▸ TASK BRIEF:
Leaving the pictures aside, reproduce the data in full and word for word.

__________

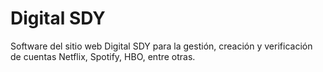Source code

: # Digital SDY
Software del sitio web Digital SDY para la gestión, creación y verificación de cuentas Netflix, Spotify, HBO, entre otras.

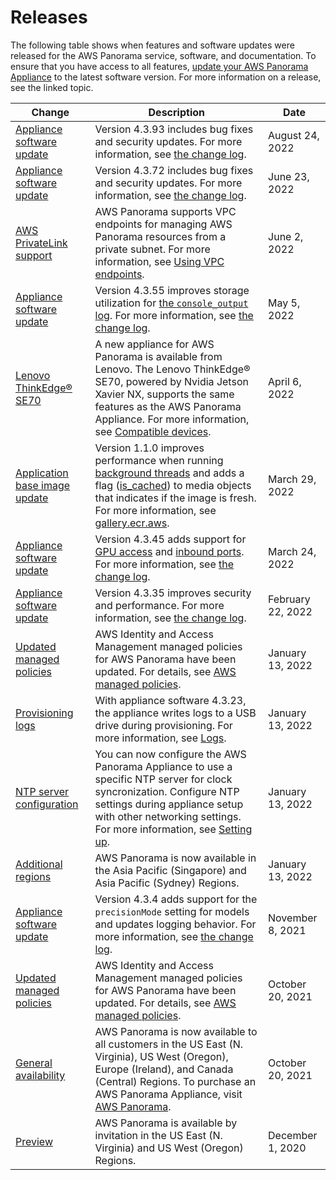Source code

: # Releases<a name="panorama-releases"></a>

The following table shows when features and software updates were released for the AWS Panorama service, software, and documentation\. To ensure that you have access to all features, [update your AWS Panorama Appliance](appliance-manage.md#appliance-manage-software) to the latest software version\. For more information on a release, see the linked topic\.

| Change | Description | Date | 
| --- |--- |--- |
| [Appliance software update](#panorama-releases) | Version 4\.3\.93 includes bug fixes and security updates\. For more information, see [the change log](https://github.com/awsdocs/aws-panorama-developer-guide/tree/main/resources/appliance-changelog.md)\. | August 24, 2022 | 
| [Appliance software update](#panorama-releases) | Version 4\.3\.72 includes bug fixes and security updates\. For more information, see [the change log](https://github.com/awsdocs/aws-panorama-developer-guide/tree/main/resources/appliance-changelog.md)\. | June 23, 2022 | 
| [AWS PrivateLink support](#panorama-releases) | AWS Panorama supports VPC endpoints for managing AWS Panorama resources from a private subnet\. For more information, see [Using VPC endpoints](https://docs.aws.amazon.com/panorama/latest/dev/api-endpoints.html)\. | June 2, 2022 | 
| [Appliance software update](#panorama-releases) | Version 4\.3\.55 improves storage utilization for [the `console_output` log](https://docs.aws.amazon.com/panorama/latest/dev/monitoring-logging.html)\. For more information, see [the change log](https://github.com/awsdocs/aws-panorama-developer-guide/tree/main/resources/appliance-changelog.md)\. | May 5, 2022 | 
| [Lenovo ThinkEdge® SE70](#panorama-releases) | A new appliance for AWS Panorama is available from Lenovo\. The Lenovo ThinkEdge® SE70, powered by Nvidia Jetson Xavier NX, supports the same features as the AWS Panorama Appliance\. For more information, see [Compatible devices](https://docs.aws.amazon.com/panorama/latest/dev/gettingstarted-concepts.html#gettingstarted-concepts-devices)\. | April 6, 2022 | 
| [Application base image update](#panorama-releases) | Version 1\.1\.0 improves performance when running [background threads](https://docs.aws.amazon.com/panorama/latest/dev/applications-threading) and adds a flag \([is\_cached](https://github.com/awsdocs/aws-panorama-developer-guide/tree/main/resources/applicationsdk-reference.md#media)\) to media objects that indicates if the image is fresh\. For more information, see [gallery\.ecr\.aws](https://gallery.ecr.aws/panorama/panorama-application)\. | March 29, 2022 | 
| [Appliance software update](#panorama-releases) | Version 4\.3\.45 adds support for [GPU access](https://docs.aws.amazon.com/panorama/latest/dev/applications-gpuaccess.html) and [inbound ports](https://docs.aws.amazon.com/panorama/latest/dev/applications-ports.html)\. For more information, see [the change log](https://github.com/awsdocs/aws-panorama-developer-guide/tree/main/resources/appliance-changelog.md)\. | March 24, 2022 | 
| [Appliance software update](#panorama-releases) | Version 4\.3\.35 improves security and performance\. For more information, see [the change log](https://github.com/awsdocs/aws-panorama-developer-guide/tree/main/resources/appliance-changelog.md)\. | February 22, 2022 | 
| [Updated managed policies](#panorama-releases) | AWS Identity and Access Management managed policies for AWS Panorama have been updated\. For details, see [AWS managed policies](https://docs.aws.amazon.com/panorama/latest/dev/security-iam-awsmanpol.html)\. | January 13, 2022 | 
| [Provisioning logs](#panorama-releases) | With appliance software 4\.3\.23, the appliance writes logs to a USB drive during provisioning\. For more information, see [Logs](https://docs.aws.amazon.com/panorama/latest/dev/monitoring-logging.html)\. | January 13, 2022 | 
| [NTP server configuration](#panorama-releases) | You can now configure the AWS Panorama Appliance to use a specific NTP server for clock syncronization\. Configure NTP settings during appliance setup with other networking settings\. For more information, see [Setting up](https://docs.aws.amazon.com/panorama/latest/dev/gettingstarted-setup.html)\. | January 13, 2022 | 
| [Additional regions](#panorama-releases) | AWS Panorama is now available in the Asia Pacific \(Singapore\) and Asia Pacific \(Sydney\) Regions\. | January 13, 2022 | 
| [Appliance software update](#panorama-releases) | Version 4\.3\.4 adds support for the `precisionMode` setting for models and updates logging behavior\. For more information, see [the change log](https://github.com/awsdocs/aws-panorama-developer-guide/tree/main/resources/appliance-changelog.md)\. | November 8, 2021 | 
| [Updated managed policies](#panorama-releases) | AWS Identity and Access Management managed policies for AWS Panorama have been updated\. For details, see [AWS managed policies](https://docs.aws.amazon.com/panorama/latest/dev/security-iam-awsmanpol.html)\. | October 20, 2021 | 
| [General availability](#panorama-releases) | AWS Panorama is now available to all customers in the US East \(N\. Virginia\), US West \(Oregon\), Europe \(Ireland\), and Canada \(Central\) Regions\. To purchase an AWS Panorama Appliance, visit [AWS Panorama](https://aws.amazon.com/panorama)\. | October 20, 2021 | 
| [Preview](#panorama-releases) | AWS Panorama is available by invitation in the US East \(N\. Virginia\) and US West \(Oregon\) Regions\. | December 1, 2020 |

__________

▸ RESULT:
Source code

: # Digital SDY
Software del sitio web Digital SDY para la gestión, creación y verificación de cuentas Netflix, Spotify, HBO, entre otras.

Source code

: # Releases<a name="panorama-releases"></a>

The following table shows when features and software updates were released for the AWS Panorama service, software, and documentation\. To ensure that you have access to all features, [update your AWS Panorama Appliance](appliance-manage.md#appliance-manage-software) to the latest software version\. For more information on a release, see the linked topic\.

| Change | Description | Date | 
| --- |--- |--- |
| [Appliance software update](#panorama-releases) | Version 4\.3\.93 includes bug fixes and security updates\. For more information, see [the change log](https://github.com/awsdocs/aws-panorama-developer-guide/tree/main/resources/appliance-changelog.md)\. | August 24, 2022 | 
| [Appliance software update](#panorama-releases) | Version 4\.3\.72 includes bug fixes and security updates\. For more information, see [the change log](https://github.com/awsdocs/aws-panorama-developer-guide/tree/main/resources/appliance-changelog.md)\. | June 23, 2022 | 
| [AWS PrivateLink support](#panorama-releases) | AWS Panorama supports VPC endpoints for managing AWS Panorama resources from a private subnet\. For more information, see [Using VPC endpoints](https://docs.aws.amazon.com/panorama/latest/dev/api-endpoints.html)\. | June 2, 2022 | 
| [Appliance software update](#panorama-releases) | Version 4\.3\.55 improves storage utilization for [the `console_output` log](https://docs.aws.amazon.com/panorama/latest/dev/monitoring-logging.html)\. For more information, see [the change log](https://github.com/awsdocs/aws-panorama-developer-guide/tree/main/resources/appliance-changelog.md)\. | May 5, 2022 | 
| [Lenovo ThinkEdge® SE70](#panorama-releases) | A new appliance for AWS Panorama is available from Lenovo\. The Lenovo ThinkEdge® SE70, powered by Nvidia Jetson Xavier NX, supports the same features as the AWS Panorama Appliance\. For more information, see [Compatible devices](https://docs.aws.amazon.com/panorama/latest/dev/gettingstarted-concepts.html#gettingstarted-concepts-devices)\. | April 6, 2022 | 
| [Application base image update](#panorama-releases) | Version 1\.1\.0 improves performance when running [background threads](https://docs.aws.amazon.com/panorama/latest/dev/applications-threading) and adds a flag \([is\_cached](https://github.com/awsdocs/aws-panorama-developer-guide/tree/main/resources/applicationsdk-reference.md#media)\) to media objects that indicates if the image is fresh\. For more information, see [gallery\.ecr\.aws](https://gallery.ecr.aws/panorama/panorama-application)\. | March 29, 2022 | 
| [Appliance software update](#panorama-releases) | Version 4\.3\.45 adds support for [GPU access](https://docs.aws.amazon.com/panorama/latest/dev/applications-gpuaccess.html) and [inbound ports](https://docs.aws.amazon.com/panorama/latest/dev/applications-ports.html)\. For more information, see [the change log](https://github.com/awsdocs/aws-panorama-developer-guide/tree/main/resources/appliance-changelog.md)\. | March 24, 2022 | 
| [Appliance software update](#panorama-releases) | Version 4\.3\.35 improves security and performance\. For more information, see [the change log](https://github.com/awsdocs/aws-panorama-developer-guide/tree/main/resources/appliance-changelog.md)\. | February 22, 2022 | 
| [Updated managed policies](#panorama-releases) | AWS Identity and Access Management managed policies for AWS Panorama have been updated\. For details, see [AWS managed policies](https://docs.aws.amazon.com/panorama/latest/dev/security-iam-awsmanpol.html)\. | January 13, 2022 | 
| [Provisioning logs](#panorama-releases) | With appliance software 4\.3\.23, the appliance writes logs to a USB drive during provisioning\. For more information, see [Logs](https://docs.aws.amazon.com/panorama/latest/dev/monitoring-logging.html)\. | January 13, 2022 | 
| [NTP server configuration](#panorama-releases) | You can now configure the AWS Panorama Appliance to use a specific NTP server for clock syncronization\. Configure NTP settings during appliance setup with other networking settings\. For more information, see [Setting up](https://docs.aws.amazon.com/panorama/latest/dev/gettingstarted-setup.html)\. | January 13, 2022 | 
| [Additional regions](#panorama-releases) | AWS Panorama is now available in the Asia Pacific \(Singapore\) and Asia Pacific \(Sydney\) Regions\. | January 13, 2022 | 
| [Appliance software update](#panorama-releases) | Version 4\.3\.4 adds support for the `precisionMode` setting for models and updates logging behavior\. For more information, see [the change log](https://github.com/awsdocs/aws-panorama-developer-guide/tree/main/resources/appliance-changelog.md)\. | November 8, 2021 | 
| [Updated managed policies](#panorama-releases) | AWS Identity and Access Management managed policies for AWS Panorama have been updated\. For details, see [AWS managed policies](https://docs.aws.amazon.com/panorama/latest/dev/security-iam-awsmanpol.html)\. | October 20, 2021 | 
| [General availability](#panorama-releases) | AWS Panorama is now available to all customers in the US East \(N\. Virginia\), US West \(Oregon\), Europe \(Ireland\), and Canada \(Central\) Regions\. To purchase an AWS Panorama Appliance, visit [AWS Panorama](https://aws.amazon.com/panorama)\. | October 20, 2021 | 
| [Preview](#panorama-releases) | AWS Panorama is available by invitation in the US East \(N\. Virginia\) and US West \(Oregon\) Regions\. | December 1, 2020 |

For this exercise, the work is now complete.